As you would expect, all of these implementations are wildly different and, in the grand C++ tradition, byzantinely complicated. None of them also have a really good solution to the biggest problem of C++ modules, namely that of dependency tracking. A slightly simplified but mostly accurate description of the problem goes like this:

Instead of header files, all source code is written in one file. It contains export statements that describe what functions can be called from the outside. An analogy would be that functions declared as exported would be in a public header file and everything else would be internal and declared in an internal header file (or would be declared static or similar). The module source can not be included directly, instead when you compile the source code the compiler will output an object file and also a module interface file. The latter is just some sort of a binary data file describing the module's interface. An import statement works by finding this file and reading it in.

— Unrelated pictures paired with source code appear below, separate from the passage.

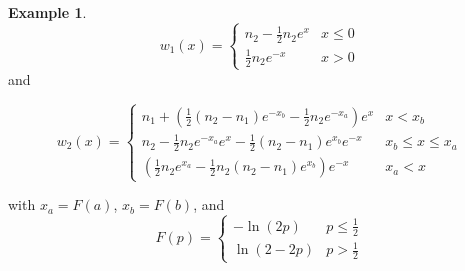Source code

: \documentclass[11pt]{article}
\theoremstyle{definition}
\newtheorem{ex}[thm]{Example}
\numberwithin{equation}{section}
\numberwithin{thm}{section}
\renewcommand{\a}{a}
\renewcommand{\b}{b}
\newcommand{\m}{n_1}
\newcommand{\mtwo}{n_2}
\begin{document}
\begin{ex}
\begin{equation} \label{w1laplace}
w_1(x) =   \begin{cases} 
n_2 - \frac{1}{2} n_2 e^{x} & x \leq 0 \\
\frac{1}{2} n_2 e^{-x} & x > 0
\end{cases}
\end{equation}
and

\begin{equation} \label{w2laplace}
w_2(x) = \begin{cases}
\m + \left( \frac{1}{2}(\mtwo-\m)e^{-x_\b} - \frac{1}{2}\mtwo e^{-x_\a} \right) e^x & x < x_\b \\
\mtwo - \frac{1}{2} \mtwo e^{-x_\a} e^x - \frac{1}{2} (\mtwo-\m) e^{x_\b}   e^{-x} & x_\b \leq x \leq x_\a \\
\left( \frac{1}{2} \mtwo e^{x_\a} - \frac{1}{2}\mtwo(\mtwo-\m) e^{x_\b} \right) e^{-x} & x_\a < x 
\end{cases} \end{equation}

with $x_a = F(a)$, $x_b=F(b)$, and
\begin{equation}
F(p) = \begin{cases} -\ln(2p) &p \leq \frac{1}{2} \\ \ln(2-2p) & p > \frac{1}{2} \end{cases}
\end{equation}


\end{ex}
\end{document}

If you have file A that defines a module and file B that uses it, you need to first fully compile file A and only after the module interface file has been created can you compile file B. Traditionally C and C++ files can be compiled in parallel because everything needed to compile each file is already in the header files. With modules this is no longer the case. If you have ever compiled Fortran and this seems familiar, it's because it is basically the exact same architecture.

Herein lies the problem

The big, big problem is how do you determine what order you should build the sources in. Just looking at the files is not enough, you seemingly need to know something about their contents. At least the following approaches have toyed with:
  1. Writing the dependencies between files manually in Makefiles. Yes. Really. This has actually been but forth as a serious proposal.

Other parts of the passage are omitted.